News
NetApp adds caching Storage Acceleration Appliance
posted on 10 June 2008 07:48
NetApp is announcing a Storage Acceleration Appliance (SAA) that sits in front of its storage arrays and boosts NFS I/O performance by caching I/O requests.
There are three models: SA200; SA300; and SA600, which are based on the FAS2000, 3000 and 6000 products respectively.
John Rollason, NetApp's EMEA Solutions Marketing Manager, says that, in effect, NetApp has productised its FlexCache technology in Data ONTAP, its storage array operating system. FlexCache uses NetApp array disk drives as an NFS cache: "Some rendering farms use this feature for better IOPS rates. We've taken FlexCache and turned it into an appliance."
"It's specifically about NFS caching, not CIFS at this stage."
Use of the SAA is indicated when a NetApp storage array becomes either CPU-bound or generally I/O-bound with NFS work. If it is read I/O-limited then Performance Acceleration Module (PAM) use is indicated instead. The state of NetApp arrays in this regard will be indicated by the Predictive Cache Statistics feature, introduced in Data ONTAP 7.2.1.

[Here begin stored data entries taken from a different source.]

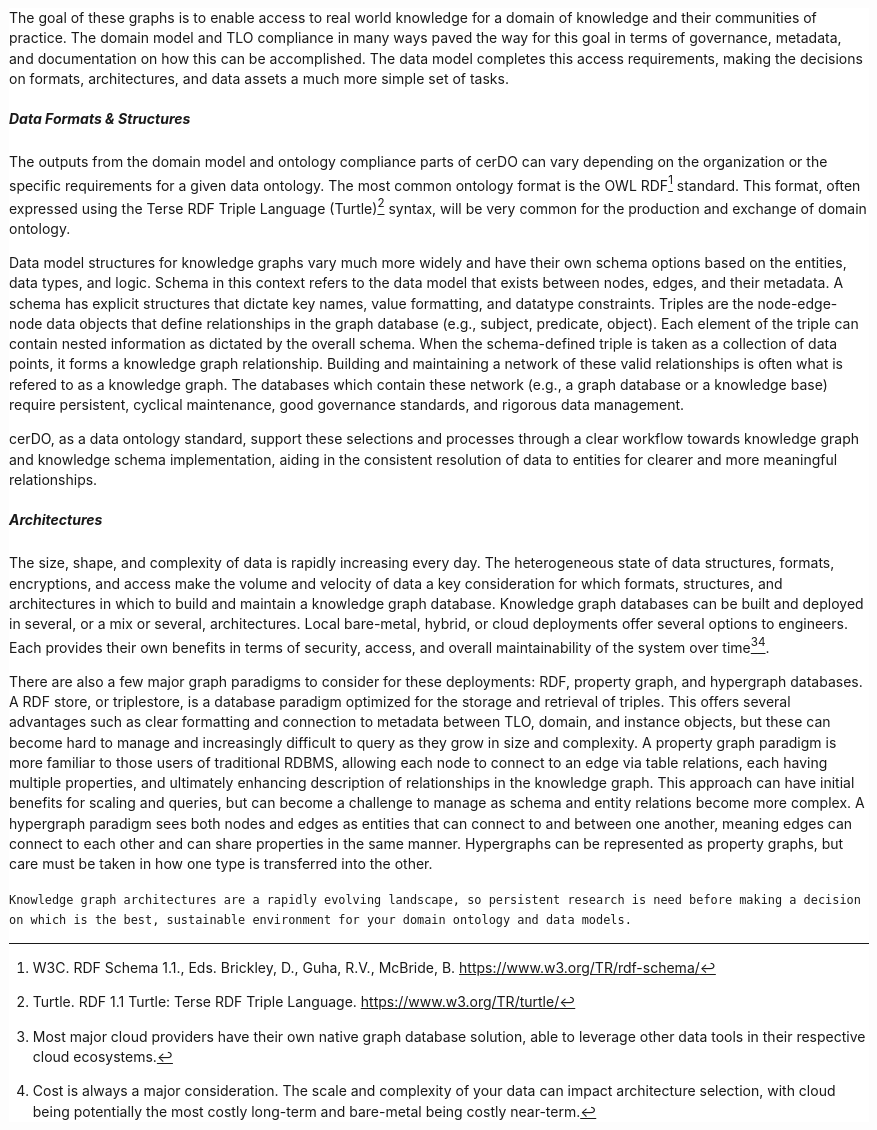 The goal of these graphs is to enable access to real world knowledge for a domain of knowledge and their communities of practice. The domain model and TLO compliance in many ways paved the way for this goal in terms of governance, metadata, and documentation on how this can be accomplished. The data model completes this access requirements, making the decisions on formats, architectures, and data assets a much more simple set of tasks.

##### Data Formats & Structures

The outputs from the domain model and ontology compliance parts of cerDO can vary depending on the organization or the specific requirements for a given data ontology. The most common ontology format is the OWL RDF[^7] standard. This format, often expressed using the Terse RDF Triple Language (Turtle)[^8] syntax, will be very common for the production and exchange of domain ontology.

Data model structures for knowledge graphs vary much more widely and have their own schema options based on the entities, data types, and logic. Schema in this context refers to the data model that exists between nodes, edges, and their metadata. A schema has explicit structures that dictate key names, value formatting, and datatype constraints. Triples are the node-edge-node data objects that define relationships in the graph database (e.g., subject, predicate, object). Each element of the triple can contain nested information as dictated by the overall schema. When the schema-defined triple is taken as a collection of data points, it forms a knowledge graph relationship. Building and maintaining a network of these valid relationships is often what is refered to as a knowledge graph. The databases which contain these network (e.g., a graph database or a knowledge base) require persistent, cyclical maintenance, good governance standards, and rigorous data management.

cerDO, as a data ontology standard, support these selections and processes through a clear workflow towards knowledge graph and knowledge schema implementation, aiding in the consistent resolution of data to entities for clearer and more meaningful relationships.

##### Architectures

The size, shape, and complexity of data is rapidly increasing every day. The heterogeneous state of data structures, formats, encryptions, and access make the volume and velocity of data a key consideration for which formats, structures, and architectures in which to build and maintain a knowledge graph database. Knowledge graph databases can be built and deployed in several, or a mix or several, architectures. Local bare-metal, hybrid, or cloud deployments offer several options to engineers. Each provides their own benefits in terms of security, access, and overall maintainability of the system over time[^9][^10]. 

There are also a few major graph paradigms to consider for these deployments: RDF, property graph, and hypergraph databases. A RDF store, or triplestore, is a database paradigm optimized for the storage and retrieval of triples. This offers several advantages such as clear formatting and connection to metadata between TLO, domain, and instance objects, but these can become hard to manage and increasingly difficult to query as they grow in size and complexity. 
A property graph paradigm is more familiar to those users of traditional RDBMS, allowing each node to connect to an edge via table relations, each having multiple properties, and ultimately enhancing description of relationships in the knowledge graph. This approach can have initial benefits for scaling and queries, but can become a challenge to manage as schema and entity relations become more complex. A hypergraph paradigm sees both nodes and edges as entities that can connect to and between one another, meaning edges can connect to each other and can share properties in the same manner. Hypergraphs can be represented as property graphs, but care must be taken in how one type is transferred into the other.

```{note}
Knowledge graph architectures are a rapidly evolving landscape, so persistent research is need before making a decision on which is the best, sustainable environment for your domain ontology and data models.
```


[^1]: Arp, R., Smith, B., Spear, A.D., Building Ontologies with Basic Formal Ontology.
[^2]: Fensel, D., Simsek, U., Angele, K., Huaman, E., Karle, E., Panasiuk, O., Toma, I., Umbrich, J., Wahler, A. Knowledge Graphs: Methodology, Tools, and Selected Use Cases.
[^3]: Borgatti, S.P., Everett, M.G., Johnson, J.C. Analyzing Social Networks.
[^4]: Wasserman, S., Faust, K. Social Network Analysis: Methods and Applications.
[^5]: Latour, B. Reassembling the Social: An Introduction to Actor-Network-Theory.
[^6]: Van Steen, M., Graph Theory and Complex Networks: An Introduction.
[^7]: W3C. RDF Schema 1.1., Eds. Brickley, D., Guha, R.V., McBride, B. https://www.w3.org/TR/rdf-schema/
[^8]: Turtle. RDF 1.1 Turtle: Terse RDF Triple Language. https://www.w3.org/TR/turtle/
[^9]: Most major cloud providers have their own native graph database solution, able to leverage other data tools in their respective cloud ecosystems.
[^10]: Cost is always a major consideration. The scale and complexity of your data can impact architecture selection, with cloud being potentially the most costly long-term and bare-metal being costly near-term.
[^11]: Something else we can put into an ontology and knowledge graph... no pressure though: you'll be fine.
[^12]: If you are looking for a primer on these topics, there are many training resources for data and knowledge engineering online.
[^13]: Modeling. ciuTshi: The adaptable data ontology standard. Available at https://ciutshi.certuscore.com/modeling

The SAA is not a network acceleration product, reducing TCP/IP 'chattiness' as do Riverbed and Silver Peak Wide Area Data Services (WADS) accelerators. Nor does it carry out data deduplication as such products do, that being performed by the A-SIS feature in Data ONTAP.

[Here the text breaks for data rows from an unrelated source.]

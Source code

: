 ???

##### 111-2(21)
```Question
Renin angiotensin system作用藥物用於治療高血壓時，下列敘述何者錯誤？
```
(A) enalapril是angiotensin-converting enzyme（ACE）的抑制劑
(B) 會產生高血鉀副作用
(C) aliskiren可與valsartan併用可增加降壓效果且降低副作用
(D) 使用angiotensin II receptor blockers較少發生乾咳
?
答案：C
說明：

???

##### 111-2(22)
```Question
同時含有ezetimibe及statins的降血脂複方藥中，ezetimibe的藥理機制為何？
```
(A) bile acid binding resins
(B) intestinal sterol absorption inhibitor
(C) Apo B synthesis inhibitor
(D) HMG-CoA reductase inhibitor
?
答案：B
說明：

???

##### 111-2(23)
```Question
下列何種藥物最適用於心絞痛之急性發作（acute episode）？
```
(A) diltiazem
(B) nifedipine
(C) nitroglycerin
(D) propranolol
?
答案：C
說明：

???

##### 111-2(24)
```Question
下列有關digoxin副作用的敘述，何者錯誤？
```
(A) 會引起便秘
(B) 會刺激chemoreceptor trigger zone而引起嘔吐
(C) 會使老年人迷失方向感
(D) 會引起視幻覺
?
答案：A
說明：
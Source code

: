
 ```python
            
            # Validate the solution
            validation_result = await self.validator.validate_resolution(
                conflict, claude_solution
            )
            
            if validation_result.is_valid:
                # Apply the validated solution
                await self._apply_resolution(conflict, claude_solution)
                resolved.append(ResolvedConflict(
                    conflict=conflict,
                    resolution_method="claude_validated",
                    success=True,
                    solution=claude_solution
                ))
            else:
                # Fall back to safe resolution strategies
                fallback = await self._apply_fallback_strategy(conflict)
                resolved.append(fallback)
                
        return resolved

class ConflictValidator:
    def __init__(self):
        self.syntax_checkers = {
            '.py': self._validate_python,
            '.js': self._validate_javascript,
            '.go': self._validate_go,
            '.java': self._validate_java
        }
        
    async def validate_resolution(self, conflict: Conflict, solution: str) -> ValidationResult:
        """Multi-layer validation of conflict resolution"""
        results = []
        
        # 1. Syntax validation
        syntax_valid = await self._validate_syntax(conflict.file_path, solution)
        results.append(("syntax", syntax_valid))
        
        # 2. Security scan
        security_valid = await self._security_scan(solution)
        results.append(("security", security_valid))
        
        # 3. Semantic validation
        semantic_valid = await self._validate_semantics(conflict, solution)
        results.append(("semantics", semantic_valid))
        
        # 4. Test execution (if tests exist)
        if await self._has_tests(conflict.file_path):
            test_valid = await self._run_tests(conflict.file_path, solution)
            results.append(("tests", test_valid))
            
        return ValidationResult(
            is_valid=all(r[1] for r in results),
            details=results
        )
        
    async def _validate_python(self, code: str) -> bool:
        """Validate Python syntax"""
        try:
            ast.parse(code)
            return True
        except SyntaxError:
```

The SAA will only function in front of NetAPP FAS or V-series products. The latter can have non-NetApp storage arrays attached to it.
Pricing for the Storage Acceleration Appliance models varies depending on the configurations, number of disk shelves, and Performance Acceleration Modules installed.
Separately NetApp has upgraded its mid-range products with a new FAS 3100 line and introduced PCI-e format Performance Acceleration Modules (PAM) cards for its products.
By introducing the PAM internal-fit caches and the SAA external cache appliance NetApp is responding to the sane increased I/O rate needs that are driving suppliers such as EMC, HDS and Sun to use forms of flash memory solid state disk (SSD) technology to boost storage and server-storage I/O rates.